According to Bloomberg Intelligence’s senior macro strategist, Mike McGlone, the future may not be so bright for Bitcoin (BTC) and the broader cryptocurrency markets.

McGlone suggests that the second half of the year could bring bearish conditions for these digital assets due to several factors, including the potential for an economic recession and the Federal Reserve’s plans to increase interest rates.

Bearish Outlook Amidst Economic Uncertainty: McGlone points out that risk assets, including stocks and cryptocurrencies, could experience a decline in value as economic recession looms.

He believes that the ongoing cat-and-mouse game between the rallying stock market and vigilant central banks could pose challenges for risk assets like cryptocurrencies.

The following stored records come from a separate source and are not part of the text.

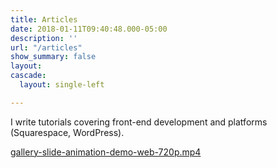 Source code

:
 ```yaml
---
title: Articles
date: 2018-01-11T09:40:48.000-05:00
description: ''
url: "/articles"
show_summary: false
layout: 
cascade:
  layout: single-left

---
```

I write tutorials covering front-end development and platforms (Squarespace, WordPress).

[gallery-slide-animation-demo-web-720p.mp4](/uploads/gallery-slide-animation-demo-web-720p.mp4 "gallery-slide-animation-demo-web-720p.mp4")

The inability of the Bloomberg Galaxy Crypto Index (BGCI) to sustain above its 2018 high in 2023 may be indicative of the Fed’s tightening policies impacting the crypto market negatively.

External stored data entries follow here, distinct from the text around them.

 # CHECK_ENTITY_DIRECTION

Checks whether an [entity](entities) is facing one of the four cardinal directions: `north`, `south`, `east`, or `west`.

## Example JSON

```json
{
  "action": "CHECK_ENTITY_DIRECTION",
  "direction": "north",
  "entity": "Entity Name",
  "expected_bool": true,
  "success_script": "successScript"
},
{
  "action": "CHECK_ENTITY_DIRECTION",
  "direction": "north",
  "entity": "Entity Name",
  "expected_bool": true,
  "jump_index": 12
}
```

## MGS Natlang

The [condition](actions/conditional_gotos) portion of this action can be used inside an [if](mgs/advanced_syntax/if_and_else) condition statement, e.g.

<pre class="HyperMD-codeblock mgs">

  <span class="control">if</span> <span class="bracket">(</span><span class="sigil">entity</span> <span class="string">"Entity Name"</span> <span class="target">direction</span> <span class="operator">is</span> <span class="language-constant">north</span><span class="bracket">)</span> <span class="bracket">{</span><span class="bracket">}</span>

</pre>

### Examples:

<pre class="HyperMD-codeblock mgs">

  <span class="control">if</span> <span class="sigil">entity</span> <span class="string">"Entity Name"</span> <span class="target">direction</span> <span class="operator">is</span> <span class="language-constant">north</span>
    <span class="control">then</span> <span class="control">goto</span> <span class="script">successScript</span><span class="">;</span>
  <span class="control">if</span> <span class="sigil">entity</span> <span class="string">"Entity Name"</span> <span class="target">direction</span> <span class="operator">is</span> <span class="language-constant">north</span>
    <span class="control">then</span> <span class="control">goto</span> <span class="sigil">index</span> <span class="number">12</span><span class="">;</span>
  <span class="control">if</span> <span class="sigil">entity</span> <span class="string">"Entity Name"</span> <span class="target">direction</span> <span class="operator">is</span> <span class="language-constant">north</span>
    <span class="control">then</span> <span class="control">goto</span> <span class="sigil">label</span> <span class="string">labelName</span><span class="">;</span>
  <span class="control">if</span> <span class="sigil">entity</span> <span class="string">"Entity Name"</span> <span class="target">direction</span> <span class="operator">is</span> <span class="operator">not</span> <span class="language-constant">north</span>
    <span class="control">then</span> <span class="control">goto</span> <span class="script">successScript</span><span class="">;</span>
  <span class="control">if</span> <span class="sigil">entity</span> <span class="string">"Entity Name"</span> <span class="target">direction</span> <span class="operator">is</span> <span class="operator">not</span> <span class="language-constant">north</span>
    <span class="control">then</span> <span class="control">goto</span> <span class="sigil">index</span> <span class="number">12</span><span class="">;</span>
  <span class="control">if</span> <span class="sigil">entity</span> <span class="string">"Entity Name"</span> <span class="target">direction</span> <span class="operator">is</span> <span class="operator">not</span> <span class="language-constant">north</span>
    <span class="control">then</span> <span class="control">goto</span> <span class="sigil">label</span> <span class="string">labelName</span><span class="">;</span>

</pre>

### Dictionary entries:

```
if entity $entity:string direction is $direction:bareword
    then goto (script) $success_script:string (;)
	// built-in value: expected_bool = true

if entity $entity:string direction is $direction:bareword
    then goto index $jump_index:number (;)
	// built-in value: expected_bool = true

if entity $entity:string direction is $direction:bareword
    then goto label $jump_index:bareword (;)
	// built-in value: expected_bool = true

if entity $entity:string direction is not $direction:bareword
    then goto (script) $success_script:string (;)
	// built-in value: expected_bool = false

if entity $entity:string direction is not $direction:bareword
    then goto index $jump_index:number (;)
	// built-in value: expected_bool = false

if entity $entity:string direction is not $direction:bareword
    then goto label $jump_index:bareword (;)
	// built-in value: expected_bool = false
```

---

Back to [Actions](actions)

Bloomberg Economics Predicts an “Ugly” Second Half: McGlone highlights the Bloomberg Economics team’s prediction of a potentially “ugly” second half for both cryptocurrencies and equities.

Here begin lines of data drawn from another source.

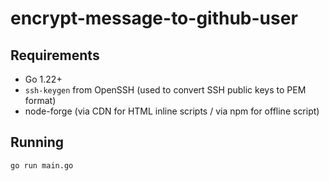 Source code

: # encrypt-message-to-github-user

## Requirements

- Go 1.22+
- `ssh-keygen` from OpenSSH (used to convert SSH public keys to PEM format)
- node-forge (via CDN for HTML inline scripts / via npm for offline script)

## Running

```bash
go run main.go
```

This prediction is based on the observed divergence between the Nasdaq 100 Stock Index, which has been rising, and the falling BGCI in the second quarter of the year.

Additionally, rising rate-hike expectations in the Federal funds futures could limit the upward potential of crypto prices, acting as a potential ceiling for their growth.

Rally and Shift in Bias: Despite the recent rally of around 50% for the BGCI and 30% for the Nasdaq by June 1, McGlone suggests that these gains might not be sustainable in the face of looming economic uncertainty.

As a recession typically results in risk assets becoming more affordable, McGlone indicates that cryptocurrencies could also experience a decline in prices as a result.